Guest Blog: Cancer & Communication Break Down
I was 24 years old when she was diagnosed and living about 1000 miles away. All I knew was what she and my Dad would tell me: that she had breast cancer. I did not know the extent of how seriously ill she was. I had no ideas she was Stage 4. I had no idea her doctors told her to go home, get her affairs in order and spend time with her family. I found out these things close to 13 years later, after my Mom had written a book about her journey with breast cancer.
I was surprised to learn how dismal her prognosis was. I also was a bit peeved that I found out how dismal it was by reading the manuscript to her book about a year before she published it. I remember thinking ‘why didn’t I know that?’ and ‘why didn’t they tell me?’ but then I remembered who I was dealing with.
Throughout her entire illness, my parents did their very best to protect my Sister and me from the disease. I don’t know if it was a reflexive parental instinct or what, but oftentimes I remember feeling that I wasn’t getting the whole story. What they shared with us was edited; of course they shared the good whenever my Mom received good test results. But when the news was not so good, I didn’t always get the full story. This was incredibly frustrating to me, and I told them so. Still, they felt the need to shield us from some of the reality, despite the fact that my sister and I were not little children anymore. We were both adults.
Sure, we knew my Mom was sick. And the truth is, she was pretty sick. Despite a radical mastectomy, chemotherapy and a bone marrow transplant in 1995, the cancer came back seven years later and she lived with it for the rest of her life. It spread to her intestines and stomach, and I think we all knew there was only so much chemo her body would tolerate before it would stop working.
Even so, my Mom always had a ‘mind over matter’ attitude; in fact, after that first diagnosis, she never wanted to hear her prognosis again. She didn’t want to be a statistic. She wanted to live. And maybe it was because of her attitude that I didn’t push her or my Dad to share with me the good and the nitty-gritty details of the bad. Maybe, deep down, I knew that my Mom could only handle sharing what she felt comfortable sharing; if she shared too much, maybe she thought we would look at her outlook in a negative way and that would bring her down. I don’t know.

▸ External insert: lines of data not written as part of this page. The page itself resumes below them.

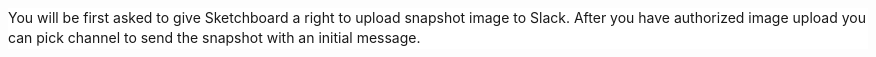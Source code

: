 You will be first asked to give Sketchboard a right to upload snapshot image to Slack. After you have authorized image upload you can pick channel to send the snapshot with an initial message.
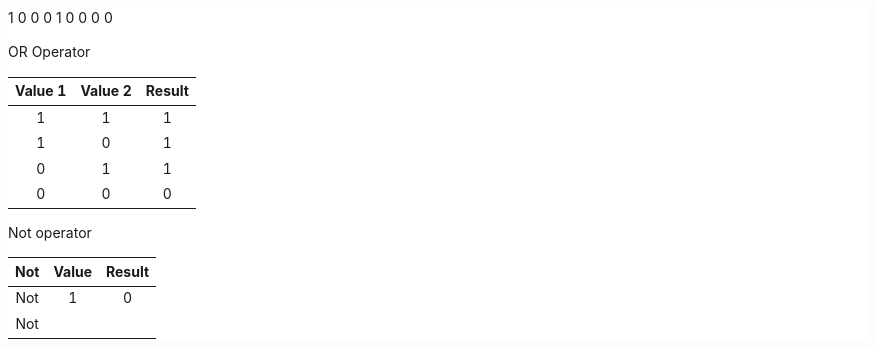 <tr>
<td style="text-align:center">1</td>
<td style="text-align:center">0</td>
<td style="text-align:center">0</td>
</tr>
<tr>
<td style="text-align:center">0</td>
<td style="text-align:center">1</td>
<td style="text-align:center">0</td>
</tr>
<tr>
<td style="text-align:center">0</td>
<td style="text-align:center">0</td>
<td style="text-align:center">0</td>
</tr>
</tbody>
</table>
<p>OR Operator</p>
<table>
<thead><tr>
<th style="text-align:center">Value 1</th>
<th style="text-align:center">Value 2</th>
<th style="text-align:center">Result</th>
</tr>
</thead>
<tbody>
<tr>
<td style="text-align:center">1</td>
<td style="text-align:center">1</td>
<td style="text-align:center">1</td>
</tr>
<tr>
<td style="text-align:center">1</td>
<td style="text-align:center">0</td>
<td style="text-align:center">1</td>
</tr>
<tr>
<td style="text-align:center">0</td>
<td style="text-align:center">1</td>
<td style="text-align:center">1</td>
</tr>
<tr>
<td style="text-align:center">0</td>
<td style="text-align:center">0</td>
<td style="text-align:center">0</td>
</tr>
</tbody>
</table>
<p>Not operator</p>
<table>
<thead><tr>
<th style="text-align:center">Not</th>
<th style="text-align:center">Value</th>
<th style="text-align:center">Result</th>
</tr>
</thead>
<tbody>
<tr>
<td style="text-align:center">Not</td>
<td style="text-align:center">1</td>
<td style="text-align:center">0</td>
</tr>
<tr>
<td style="text-align:center">Not</td>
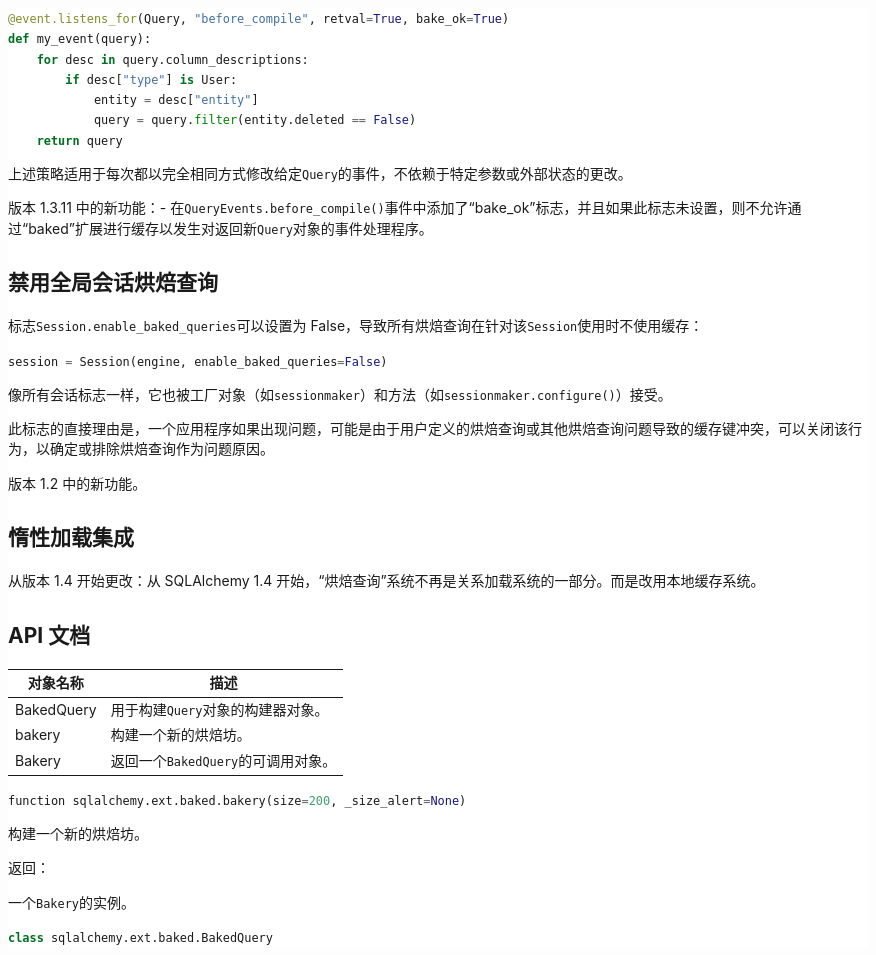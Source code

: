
 ```py
@event.listens_for(Query, "before_compile", retval=True, bake_ok=True)
def my_event(query):
    for desc in query.column_descriptions:
        if desc["type"] is User:
            entity = desc["entity"]
            query = query.filter(entity.deleted == False)
    return query
```

上述策略适用于每次都以完全相同方式修改给定`Query`的事件，不依赖于特定参数或外部状态的更改。

版本 1.3.11 中的新功能：- 在`QueryEvents.before_compile()`事件中添加了“bake_ok”标志，并且如果此标志未设置，则不允许通过“baked”扩展进行缓存以发生对返回新`Query`对象的事件处理程序。

## 禁用全局会话烘焙查询

标志`Session.enable_baked_queries`可以设置为 False，导致所有烘焙查询在针对该`Session`使用时不使用缓存：

```py
session = Session(engine, enable_baked_queries=False)
```

像所有会话标志一样，它也被工厂对象（如`sessionmaker`）和方法（如`sessionmaker.configure()`）接受。

此标志的直接理由是，一个应用程序如果出现问题，可能是由于用户定义的烘焙查询或其他烘焙查询问题导致的缓存键冲突，可以关闭该行为，以确定或排除烘焙查询作为问题原因。

版本 1.2 中的新功能。

## 惰性加载集成

从版本 1.4 开始更改：从 SQLAlchemy 1.4 开始，“烘焙查询”系统不再是关系加载系统的一部分。而是改用本地缓存系统。

## API 文档

| 对象名称 | 描述 |
| --- | --- |
| BakedQuery | 用于构建`Query`对象的构建器对象。 |
| bakery | 构建一个新的烘焙坊。 |
| Bakery | 返回一个`BakedQuery`的可调用对象。 |

```py
function sqlalchemy.ext.baked.bakery(size=200, _size_alert=None)
```

构建一个新的烘焙坊。

返回：

一个`Bakery`的实例。

```py
class sqlalchemy.ext.baked.BakedQuery
```
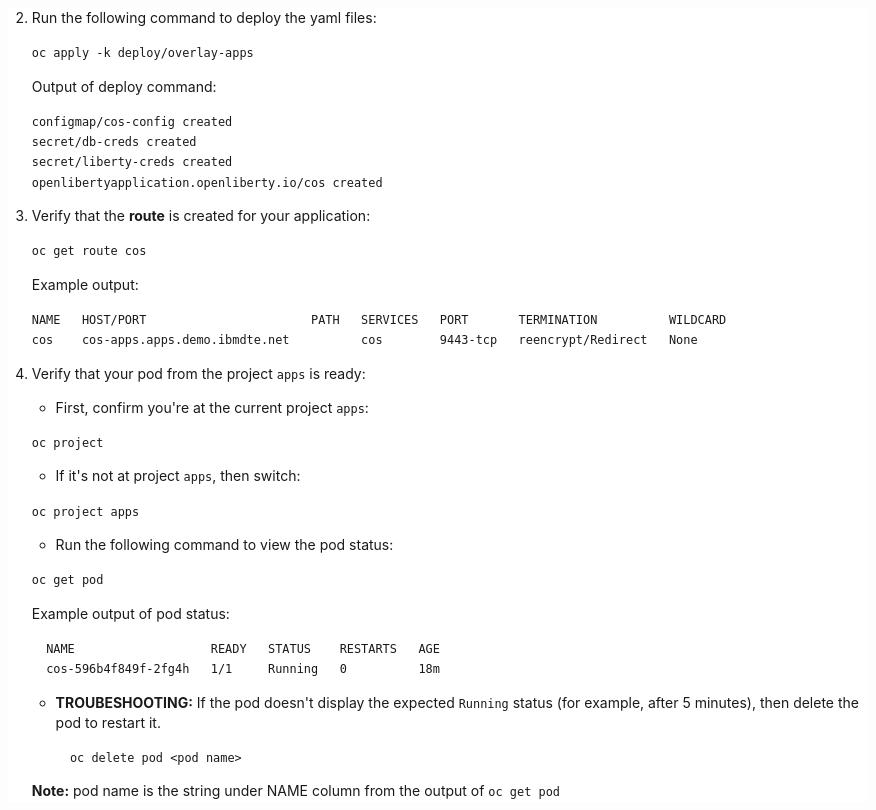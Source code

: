 2. Run the following command to deploy the yaml files:

     ```
     oc apply -k deploy/overlay-apps
     ```

     Output of deploy command:
     ```
     configmap/cos-config created
     secret/db-creds created
     secret/liberty-creds created
     openlibertyapplication.openliberty.io/cos created
     ```
     
3. Verify that the **route** is created for your application:
    ```
    oc get route cos
    ```

    Example output:
    ```
    NAME   HOST/PORT                       PATH   SERVICES   PORT       TERMINATION          WILDCARD
    cos    cos-apps.apps.demo.ibmdte.net          cos        9443-tcp   reencrypt/Redirect   None
    ```

4. Verify that your pod from the project `apps` is ready:
 
     - First, confirm you're at the current project `apps`:
     ```
     oc project
     ```
     
     - If it's not at project `apps`, then switch:
     ```
     oc project apps
     ```
     
     - Run the following command to view the pod status:
     ```
     oc get pod 
     ```

      Example output of pod status:
      ```
        NAME                   READY   STATUS    RESTARTS   AGE
        cos-596b4f849f-2fg4h   1/1     Running   0          18m
      ```
  
      - **TROUBESHOOTING:** If the pod doesn't display the expected `Running` status (for example, after 5 minutes), then delete the pod to restart it.
        ```
	      oc delete pod <pod name>  
	      ```
     **Note:** pod name is the string under NAME column from the output of `oc get pod`

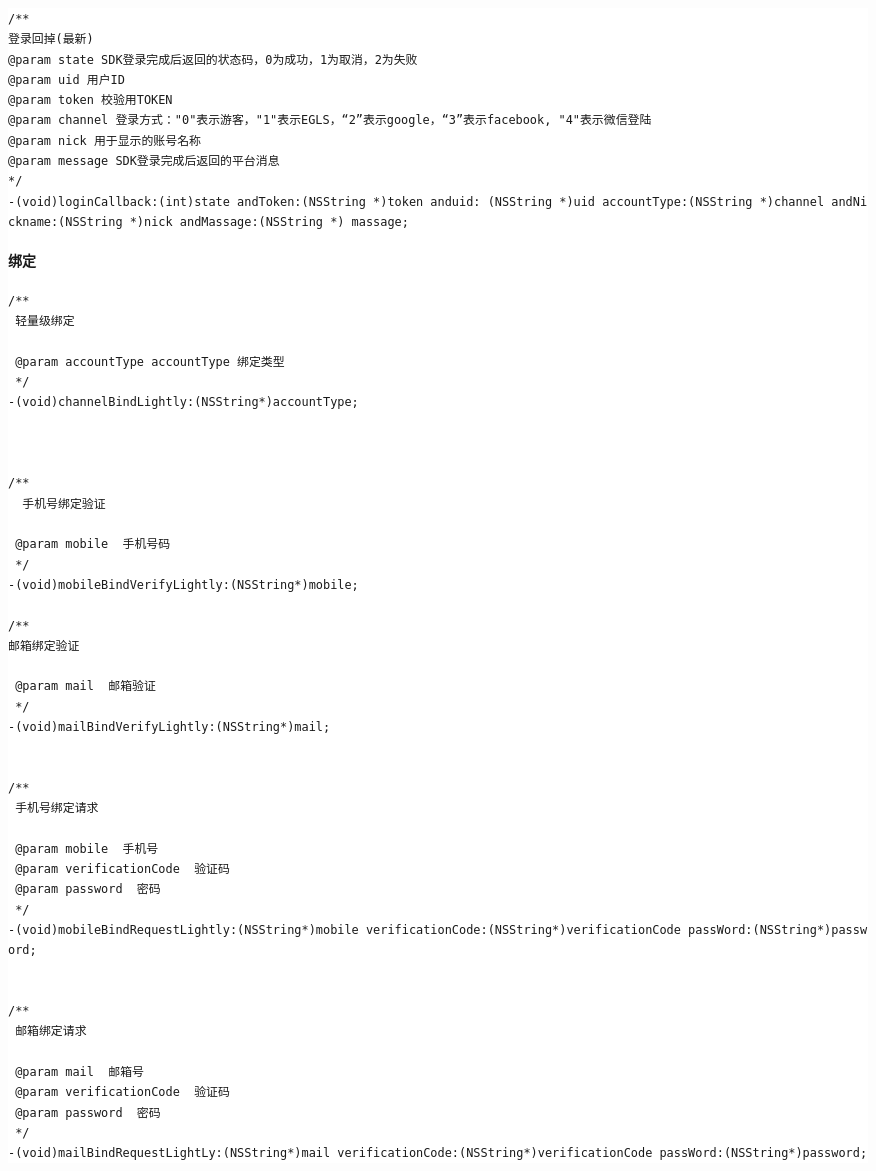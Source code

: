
 ```
/**
登录回掉(最新)
@param state SDK登录完成后返回的状态码，0为成功，1为取消，2为失败
@param uid 用户ID
@param token 校验用TOKEN
@param channel 登录方式："0"表示游客，"1"表示EGLS，“2”表示google，“3”表示facebook, "4"表示微信登陆
@param nick 用于显示的账号名称
@param message SDK登录完成后返回的平台消息
*/
-(void)loginCallback:(int)state andToken:(NSString *)token anduid: (NSString *)uid accountType:(NSString *)channel andNickname:(NSString *)nick andMassage:(NSString *) massage;
```

#### 绑定
```
/**
 轻量级绑定

 @param accountType accountType 绑定类型
 */
-(void)channelBindLightly:(NSString*)accountType;



/**
  手机号绑定验证

 @param mobile  手机号码
 */
-(void)mobileBindVerifyLightly:(NSString*)mobile;

/**
邮箱绑定验证

 @param mail  邮箱验证
 */
-(void)mailBindVerifyLightly:(NSString*)mail;


/**
 手机号绑定请求

 @param mobile  手机号
 @param verificationCode  验证码
 @param password  密码
 */
-(void)mobileBindRequestLightly:(NSString*)mobile verificationCode:(NSString*)verificationCode passWord:(NSString*)password;


/**
 邮箱绑定请求

 @param mail  邮箱号
 @param verificationCode  验证码
 @param password  密码
 */
-(void)mailBindRequestLightLy:(NSString*)mail verificationCode:(NSString*)verificationCode passWord:(NSString*)password;
```
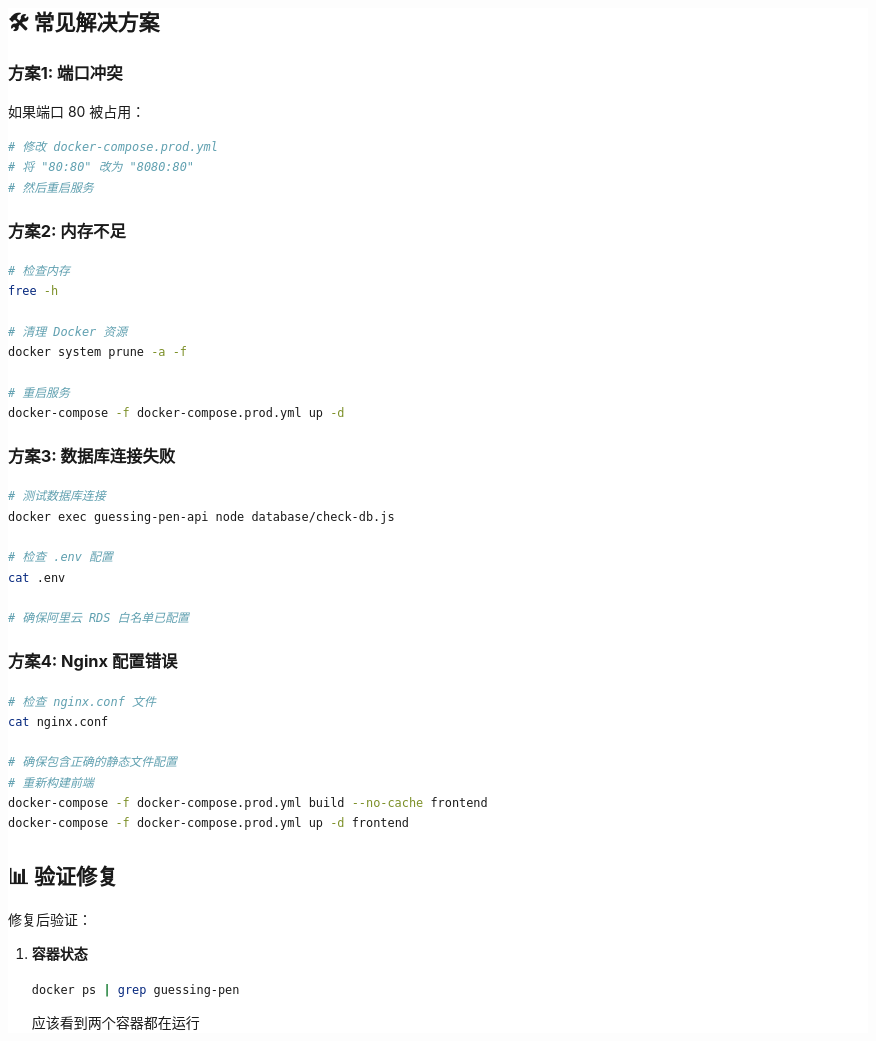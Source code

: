 ## 🛠️ 常见解决方案

### 方案1: 端口冲突
如果端口 80 被占用：
```bash
# 修改 docker-compose.prod.yml
# 将 "80:80" 改为 "8080:80"
# 然后重启服务
```

### 方案2: 内存不足
```bash
# 检查内存
free -h

# 清理 Docker 资源
docker system prune -a -f

# 重启服务
docker-compose -f docker-compose.prod.yml up -d
```

### 方案3: 数据库连接失败
```bash
# 测试数据库连接
docker exec guessing-pen-api node database/check-db.js

# 检查 .env 配置
cat .env

# 确保阿里云 RDS 白名单已配置
```

### 方案4: Nginx 配置错误
```bash
# 检查 nginx.conf 文件
cat nginx.conf

# 确保包含正确的静态文件配置
# 重新构建前端
docker-compose -f docker-compose.prod.yml build --no-cache frontend
docker-compose -f docker-compose.prod.yml up -d frontend
```

## 📊 验证修复

修复后验证：

1. **容器状态**
   ```bash
   docker ps | grep guessing-pen
   ```
   应该看到两个容器都在运行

But despite all that she was going through and managing with chemo the cancer that was attacking her body, my Mom lived quite well. She and my Dad traveled. She took up new hobbies and became incredibly active in the local Komen chapter. She made new friends and spent quality time with her family. And when she (finally) became a grandmother, she doted on her only grandson as much as she could.
Thinking back on it now, my attitude about her illness during that time, for the most part, was that her health was ‘stable’. In fact, for most of the time, my Mom’s cancer was in the recesses of mind and only occasionally on my mind.
And then in September, 2007 she broke her hip and everything went downhill. The break was a result of her cancer; she didn’t fall or anything. As a result, she went off of chemo, and the cancer spread even more. For the first time, I saw first-hand how bad things really were. And I was scared. All those thoughts I had 13 years ago of my Mom dying raced to the forefront of my mind. She looked bad. She felt bad. And the familiar fight that I saw in her had disappeared. Was this really going to be it?
Still, we didn’t talk about what was impending. Rather, we simply spent a lot of time together. I helped my Dad with the care-giving (as much as he would let me help). I visited her. I brought her grandchildren over. I talked and she slept. I remember feeling guilty wondering if she was really going to die. I mean, how could that be? She fought so hard for so long, I think we all just assumed that she would keep fighting until old age took her.
But did we really think that? I don’t think so.
We were all with her – my Sister, my Dad and myself – when she took her last breath on January 9. 2008. She had been in bed for about 2 months after a hip replacement and rehab, and I think during that time, she decided she had fought a good fight but it was time to lay down the sword. My Mom did not like to be waited on, but rather she liked to be in control. Now she wasn’t. Hospice was set up just 9 days prior to her death, and although the doctors gave her 4-6 months, I knew it would be a matter of time. In fact, the night before she died she told my Dad that she was ready to go, a fact that he told me the day of her funeral.
I miss my Mom terribly. She was my best friend, and the void she left in my life and my heart was – and still is – huge. Still, I have no regrets on how she and my Dad handled her disease. Everything she did in her battle she did her way, including how much information she divulged to my Sister and me. I didn’t always agree with how they handled it, but that’s OK. She and my Dad did it their way, and that’s what’s important.